Kapitalerhöhung
Conti überrascht mit „Hau-Ruck-Aktion“

Bereits einen Tag vor der ursprünglich für Mittwoch geplanten Veröffentlichung gab Continental seine Quartalszahlen bekannt. Parallel kündigte der Automobilzulieferer eine Kapitalerhöhung um 10 Prozent an. Der Erlös der 14,65 Mill. neuen Stammaktien liegt bei etwa 1,5 Mrd. Euro. Damit will das Unternehmen den Kauf von Siemens VDO mitfinanzieren und so die Kreditaufnahme reduzieren. Conti wird durch die Übernahme einer der größten Zulieferer weltweit.

DÜSSELDORF. „Wir wollten das positive Marktmomentum nutzen“, führte Continentals Finanzvorstand Alan Hippe gegenüber dem Handelsblatt als Grund für den Zeitpunkt an. „Nach den schwierigen letzten Wochen stabilisieren sich die Märkte, sowohl in den USA als auch in Europa. Diese Situation mussten wir abpassen.“ Knapp die Hälfte der überwiegend institutionellen Investoren kommt aus den USA, rund ein Drittel stammt aus Großbritannien.

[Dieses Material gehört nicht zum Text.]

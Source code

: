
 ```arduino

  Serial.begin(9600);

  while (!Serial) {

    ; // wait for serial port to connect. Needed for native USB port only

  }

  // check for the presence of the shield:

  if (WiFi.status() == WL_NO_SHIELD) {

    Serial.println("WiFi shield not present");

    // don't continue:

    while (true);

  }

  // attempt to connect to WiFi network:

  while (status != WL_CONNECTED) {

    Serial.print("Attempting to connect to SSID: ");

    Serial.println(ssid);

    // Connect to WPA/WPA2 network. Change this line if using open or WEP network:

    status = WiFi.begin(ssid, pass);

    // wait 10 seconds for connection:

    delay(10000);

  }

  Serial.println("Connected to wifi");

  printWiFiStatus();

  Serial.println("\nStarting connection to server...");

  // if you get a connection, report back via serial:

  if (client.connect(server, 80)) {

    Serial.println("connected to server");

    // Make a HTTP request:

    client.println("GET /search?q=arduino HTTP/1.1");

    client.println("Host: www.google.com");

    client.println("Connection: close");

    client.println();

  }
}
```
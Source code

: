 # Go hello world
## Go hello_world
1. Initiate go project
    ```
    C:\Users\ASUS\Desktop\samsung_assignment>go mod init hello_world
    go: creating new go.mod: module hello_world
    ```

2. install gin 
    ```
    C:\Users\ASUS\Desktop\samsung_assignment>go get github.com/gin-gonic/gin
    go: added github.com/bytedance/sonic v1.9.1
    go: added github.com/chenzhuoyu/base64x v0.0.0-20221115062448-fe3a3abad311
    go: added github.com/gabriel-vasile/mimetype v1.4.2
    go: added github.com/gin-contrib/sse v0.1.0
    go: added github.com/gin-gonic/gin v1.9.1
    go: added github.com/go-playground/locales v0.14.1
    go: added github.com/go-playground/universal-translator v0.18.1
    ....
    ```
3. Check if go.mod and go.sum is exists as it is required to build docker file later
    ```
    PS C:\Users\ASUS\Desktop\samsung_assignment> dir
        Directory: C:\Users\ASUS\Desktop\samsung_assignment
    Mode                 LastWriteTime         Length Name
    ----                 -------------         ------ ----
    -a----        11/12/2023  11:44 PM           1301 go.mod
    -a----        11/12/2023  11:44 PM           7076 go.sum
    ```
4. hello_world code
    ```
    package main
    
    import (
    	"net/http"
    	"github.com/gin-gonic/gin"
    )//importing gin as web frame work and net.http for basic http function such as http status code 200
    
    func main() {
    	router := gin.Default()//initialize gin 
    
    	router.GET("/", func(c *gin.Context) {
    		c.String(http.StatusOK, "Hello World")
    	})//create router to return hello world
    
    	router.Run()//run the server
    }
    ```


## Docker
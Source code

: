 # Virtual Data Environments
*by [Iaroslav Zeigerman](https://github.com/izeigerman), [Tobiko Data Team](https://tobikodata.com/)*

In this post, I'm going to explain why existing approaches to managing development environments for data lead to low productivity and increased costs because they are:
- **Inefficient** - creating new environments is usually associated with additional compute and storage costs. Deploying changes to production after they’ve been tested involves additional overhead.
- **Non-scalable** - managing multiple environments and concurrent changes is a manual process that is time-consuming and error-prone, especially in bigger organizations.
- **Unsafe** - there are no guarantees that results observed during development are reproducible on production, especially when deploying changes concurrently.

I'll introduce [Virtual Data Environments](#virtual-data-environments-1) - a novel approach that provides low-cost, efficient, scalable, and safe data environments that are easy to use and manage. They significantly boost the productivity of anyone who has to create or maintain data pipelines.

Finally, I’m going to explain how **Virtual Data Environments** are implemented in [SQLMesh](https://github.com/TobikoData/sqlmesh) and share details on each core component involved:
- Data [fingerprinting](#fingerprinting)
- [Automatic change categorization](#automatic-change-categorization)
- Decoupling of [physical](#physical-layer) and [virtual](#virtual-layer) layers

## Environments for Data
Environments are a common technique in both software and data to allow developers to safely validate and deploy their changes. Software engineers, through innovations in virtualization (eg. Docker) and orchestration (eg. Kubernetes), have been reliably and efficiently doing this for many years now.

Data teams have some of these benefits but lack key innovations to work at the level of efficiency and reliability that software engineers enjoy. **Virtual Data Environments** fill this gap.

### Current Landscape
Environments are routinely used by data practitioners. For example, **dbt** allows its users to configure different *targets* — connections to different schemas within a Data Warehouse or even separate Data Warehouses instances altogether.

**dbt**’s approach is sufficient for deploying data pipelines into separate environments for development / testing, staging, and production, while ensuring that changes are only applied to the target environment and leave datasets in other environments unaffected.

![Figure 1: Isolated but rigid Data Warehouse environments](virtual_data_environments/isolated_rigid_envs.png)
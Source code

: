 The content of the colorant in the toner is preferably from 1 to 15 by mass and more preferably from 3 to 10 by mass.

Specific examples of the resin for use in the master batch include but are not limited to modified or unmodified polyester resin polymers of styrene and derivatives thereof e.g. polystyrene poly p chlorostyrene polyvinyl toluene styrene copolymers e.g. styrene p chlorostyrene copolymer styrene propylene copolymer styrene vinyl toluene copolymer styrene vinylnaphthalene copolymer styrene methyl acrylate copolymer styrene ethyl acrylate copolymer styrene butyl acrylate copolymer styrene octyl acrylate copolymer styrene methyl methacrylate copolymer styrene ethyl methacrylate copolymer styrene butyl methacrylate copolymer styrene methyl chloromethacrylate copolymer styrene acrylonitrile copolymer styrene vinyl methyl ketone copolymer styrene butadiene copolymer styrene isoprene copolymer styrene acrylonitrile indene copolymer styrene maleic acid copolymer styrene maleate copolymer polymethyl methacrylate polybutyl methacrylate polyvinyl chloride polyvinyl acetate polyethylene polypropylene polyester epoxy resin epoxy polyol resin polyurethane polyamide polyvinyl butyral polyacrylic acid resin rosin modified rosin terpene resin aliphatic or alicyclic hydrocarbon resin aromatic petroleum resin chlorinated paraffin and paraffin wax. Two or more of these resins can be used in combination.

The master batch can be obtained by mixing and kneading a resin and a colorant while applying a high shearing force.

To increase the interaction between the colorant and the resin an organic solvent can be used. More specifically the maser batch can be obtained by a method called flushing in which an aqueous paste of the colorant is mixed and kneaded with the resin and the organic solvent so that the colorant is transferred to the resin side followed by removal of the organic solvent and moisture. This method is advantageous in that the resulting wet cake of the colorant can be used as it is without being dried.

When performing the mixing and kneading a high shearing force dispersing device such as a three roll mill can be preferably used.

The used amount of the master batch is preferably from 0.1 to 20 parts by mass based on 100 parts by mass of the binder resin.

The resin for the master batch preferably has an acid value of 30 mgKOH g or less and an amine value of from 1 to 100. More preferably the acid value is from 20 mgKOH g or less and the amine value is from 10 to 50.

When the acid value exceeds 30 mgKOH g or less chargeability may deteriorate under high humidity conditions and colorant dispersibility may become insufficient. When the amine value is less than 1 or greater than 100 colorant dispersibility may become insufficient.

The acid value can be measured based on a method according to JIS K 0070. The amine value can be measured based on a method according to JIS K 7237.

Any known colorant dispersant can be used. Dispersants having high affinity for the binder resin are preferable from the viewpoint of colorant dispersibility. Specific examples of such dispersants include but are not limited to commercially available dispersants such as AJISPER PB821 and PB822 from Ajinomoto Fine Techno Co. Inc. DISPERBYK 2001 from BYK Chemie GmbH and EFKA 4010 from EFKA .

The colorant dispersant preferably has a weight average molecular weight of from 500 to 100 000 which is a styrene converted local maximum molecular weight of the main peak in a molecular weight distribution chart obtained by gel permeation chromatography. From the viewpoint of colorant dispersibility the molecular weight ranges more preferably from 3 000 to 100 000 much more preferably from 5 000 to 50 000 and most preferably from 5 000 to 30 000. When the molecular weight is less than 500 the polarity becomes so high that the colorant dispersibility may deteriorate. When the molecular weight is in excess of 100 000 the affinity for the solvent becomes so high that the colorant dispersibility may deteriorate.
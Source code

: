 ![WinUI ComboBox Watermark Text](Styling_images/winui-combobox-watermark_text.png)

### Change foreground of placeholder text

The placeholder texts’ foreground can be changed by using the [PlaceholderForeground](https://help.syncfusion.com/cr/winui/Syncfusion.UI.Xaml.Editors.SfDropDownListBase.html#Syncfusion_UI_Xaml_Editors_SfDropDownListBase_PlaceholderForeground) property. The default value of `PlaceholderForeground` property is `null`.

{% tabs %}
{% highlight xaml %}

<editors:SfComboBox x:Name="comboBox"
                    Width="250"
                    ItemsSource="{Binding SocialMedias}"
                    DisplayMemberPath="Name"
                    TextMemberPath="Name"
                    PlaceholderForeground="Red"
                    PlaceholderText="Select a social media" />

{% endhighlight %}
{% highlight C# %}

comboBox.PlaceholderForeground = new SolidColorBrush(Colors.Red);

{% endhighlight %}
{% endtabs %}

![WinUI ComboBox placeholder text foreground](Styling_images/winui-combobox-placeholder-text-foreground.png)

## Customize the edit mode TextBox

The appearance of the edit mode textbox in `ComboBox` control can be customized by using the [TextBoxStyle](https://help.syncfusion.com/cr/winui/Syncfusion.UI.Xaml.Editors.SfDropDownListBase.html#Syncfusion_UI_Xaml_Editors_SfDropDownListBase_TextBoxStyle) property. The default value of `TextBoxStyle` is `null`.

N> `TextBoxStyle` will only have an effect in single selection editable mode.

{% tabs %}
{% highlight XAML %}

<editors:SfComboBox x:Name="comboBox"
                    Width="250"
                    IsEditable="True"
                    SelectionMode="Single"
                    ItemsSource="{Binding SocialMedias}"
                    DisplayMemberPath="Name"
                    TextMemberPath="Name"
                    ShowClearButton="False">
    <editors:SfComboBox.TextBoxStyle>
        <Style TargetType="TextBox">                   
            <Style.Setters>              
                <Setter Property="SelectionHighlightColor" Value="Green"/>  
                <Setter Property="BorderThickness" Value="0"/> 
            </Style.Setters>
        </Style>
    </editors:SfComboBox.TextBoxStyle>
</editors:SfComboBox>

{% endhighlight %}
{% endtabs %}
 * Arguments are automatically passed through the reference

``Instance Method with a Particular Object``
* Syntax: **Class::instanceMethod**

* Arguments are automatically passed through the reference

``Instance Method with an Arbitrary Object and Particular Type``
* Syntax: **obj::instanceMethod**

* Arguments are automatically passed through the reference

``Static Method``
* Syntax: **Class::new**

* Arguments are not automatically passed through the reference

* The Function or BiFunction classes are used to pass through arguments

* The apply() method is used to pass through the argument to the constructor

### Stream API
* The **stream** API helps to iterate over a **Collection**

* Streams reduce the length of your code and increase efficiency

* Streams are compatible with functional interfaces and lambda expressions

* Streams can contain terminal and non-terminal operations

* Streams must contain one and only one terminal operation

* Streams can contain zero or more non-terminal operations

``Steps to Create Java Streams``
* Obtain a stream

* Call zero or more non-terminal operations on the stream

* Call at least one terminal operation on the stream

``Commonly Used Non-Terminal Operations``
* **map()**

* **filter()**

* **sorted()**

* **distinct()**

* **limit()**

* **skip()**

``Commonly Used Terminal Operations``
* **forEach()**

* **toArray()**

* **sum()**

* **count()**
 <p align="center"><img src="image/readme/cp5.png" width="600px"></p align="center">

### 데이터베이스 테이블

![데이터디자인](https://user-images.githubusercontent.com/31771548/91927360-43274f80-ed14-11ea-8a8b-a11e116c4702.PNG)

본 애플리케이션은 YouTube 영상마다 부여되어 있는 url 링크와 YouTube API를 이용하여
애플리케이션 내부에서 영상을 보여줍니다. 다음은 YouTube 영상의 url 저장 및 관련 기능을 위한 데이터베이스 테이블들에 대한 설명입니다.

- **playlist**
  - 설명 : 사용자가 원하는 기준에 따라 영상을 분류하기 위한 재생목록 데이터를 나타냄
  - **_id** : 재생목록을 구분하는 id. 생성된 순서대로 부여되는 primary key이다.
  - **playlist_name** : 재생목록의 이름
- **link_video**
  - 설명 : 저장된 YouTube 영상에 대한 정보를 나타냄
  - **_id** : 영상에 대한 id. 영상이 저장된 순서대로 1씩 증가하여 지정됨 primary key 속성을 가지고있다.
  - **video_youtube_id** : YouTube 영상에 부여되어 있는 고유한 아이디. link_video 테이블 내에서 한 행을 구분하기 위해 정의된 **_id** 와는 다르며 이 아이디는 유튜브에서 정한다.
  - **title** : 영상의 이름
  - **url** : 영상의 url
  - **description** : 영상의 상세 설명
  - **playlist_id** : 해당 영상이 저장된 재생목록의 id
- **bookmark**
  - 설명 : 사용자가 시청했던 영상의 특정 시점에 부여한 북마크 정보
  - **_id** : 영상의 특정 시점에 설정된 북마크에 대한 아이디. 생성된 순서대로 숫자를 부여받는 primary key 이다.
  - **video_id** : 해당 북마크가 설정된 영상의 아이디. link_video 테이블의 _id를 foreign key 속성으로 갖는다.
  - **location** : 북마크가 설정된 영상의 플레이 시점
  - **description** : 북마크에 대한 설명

Hippe konnte die gesamte Tranche binnen weniger Stunden unterbringen. Die frischen Aktien waren offenbar so begehrt, dass die Banken den Preis gestern maximal drei Prozent unter dem Vortageskurs zuteilen konnten, hieß es.

Die Continental-Aktie sank zwischenzeitlich um mehr als drei Prozent auf unter 102 Euro, legte dann aber wieder etwa zu. Damit erfüllte sich die Hoffnung von Hippe auf einen geringen Abschlag. Analysten führten die Einbußen auf die „Hau-Ruck-Aktion“ einer erheblichen Kapitalerhöhung zurück, die vorerst den Aktienwert verwässere. Hippe will darin kein Alarmsignal sehen. „Es ist charakteristisch für die Continental-Aktie, ein Spätzünder zu sein. Oft dauert es ein bis zwei Wochen, bis der Kurs marschiert.“

In der vergangenen Woche war die Aktie deutlich gestiegen. Analysten machten dafür bereits Spekulationen um eine bevorstehende Kapitalerhöhung verantwortlich. Hippe wies im Gespräch mit dem Handelsblatt den Verdacht vorgezogener Käufe der Konsortialbanken zurück. „Wir haben einen blitzsauberen, brutalen Tender-Prozess durchgeführt. Bis Mitternacht wussten die Banken nicht, dass sie für uns tätig werden würden.“ Zu den beteiligten Instituten gehören Citigroup Global Markets, Dresdner Kleinwort und Goldman Sachs.